Ok, not really. But, almost. [grin]
Entire volumes (I'm not kidding) have been written about the merits of RAW vs. the merits of JPG.
I've chosen to continue shooting JPG. Though I have experimented a couple times with RAW. Here's the deal with RAW - it's like an insurance policy. If you screw up the exposure, you've got a "backup policy" that will let you recover some of your losses. RAW will let you tweak up to, like, 4 stops of exposure. In JPG you can probably only tweak half that. RAW also allows you greater ability to post-process in terms of recovering detail and taking control of every aspect of color. In simple terms, RAW absolutely lets you tweak more than JPG does.
The down side of RAW: the files are HUGE. They take a ton of time to download and extra time up front to bring to a viewable level (they're very "flat" sooc). They also take up a ton of hard drive space.

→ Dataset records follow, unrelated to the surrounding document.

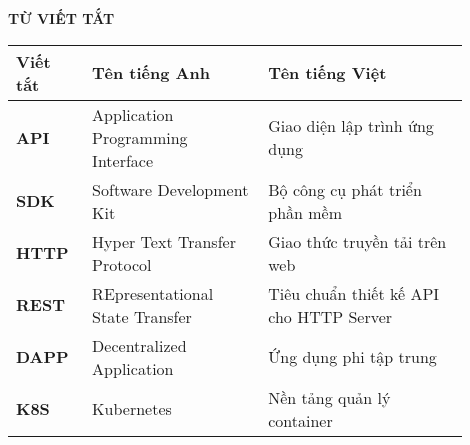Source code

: \documentclass[../DoAn.tex]{subfiles}
\begin{document}
\begin{center}
	{\textbf{TỪ VIẾT TẮT}}\\
\end{center}
\vspace{1cm}

\begin{longtable}{p{0.15\linewidth} p{0.35\linewidth} p{0.4\linewidth}}
	\hline
	\textbf{Viết tắt} & \textbf{Tên tiếng Anh}            & \textbf{Tên tiếng Việt}                 \\ \hline
	\textbf{API}      & Application Programming Interface & Giao diện lập trình ứng dụng            \\
	\textbf{SDK}      & Software Development Kit          & Bộ công cụ phát triển phần mềm          \\
	\textbf{HTTP}     & Hyper Text Transfer Protocol      & Giao thức truyền tải trên web           \\
	\textbf{REST}     & REpresentational State Transfer   & Tiêu chuẩn thiết kế API cho HTTP Server \\
	\textbf{DAPP}     & Decentralized Application         & Ứng dụng phi tập trung                  \\
	\textbf{K8S}      & Kubernetes                        & Nền tảng quản lý container              \\

	\hline
\end{longtable}
\end{document}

For me, the biggest down side was all the extra time required to download & process.
Plus, for me, I don't think my "style" is ever going to be one of ultra-processing-snazzy-tweaking-artistry. So I don't need the extra tweakability that RAW provides. I want to take a good, classic photo that will be as appealing 10-20-30 years from now as it is now. And I really want to learn to expose properly, and not to depend so strongly on RAW to save me. So, for me and my vision of what I want my style to be, RAW isn't a hardcore necessity.
That said, if I'm on a shoot, and the lighting conditions are really tough (ie. like bright sun & harsh shadows combined with rapidly changing lighting conditions), I might go ahead and switch into jpg + raw shooting mode. Just in case.
Which brings me to the only advice I've got to share re: you possibly transferring over. Try it and see if you like it. :-) I know, I'm, like, soooo knowledgeable and helpful. ;-)
But, truly, check your camera manual. Your camera more than likely allows you to shoot in JPG + RAW. Take a bunch of practice pictures. Make sure you really screw some of them up. Then open up the JPGs & RAWs side by side. Compare. Process. See what RAW will allow you to do. See if the greater tweakability is worth the extra time/space for you.
For what it's worth - there are highly paid pros who shoot ONLY jpg. And there are highly paid pros who would never consider NOT shooting in RAW. It seems a very personal decision with valid arguments/rationales on both sides.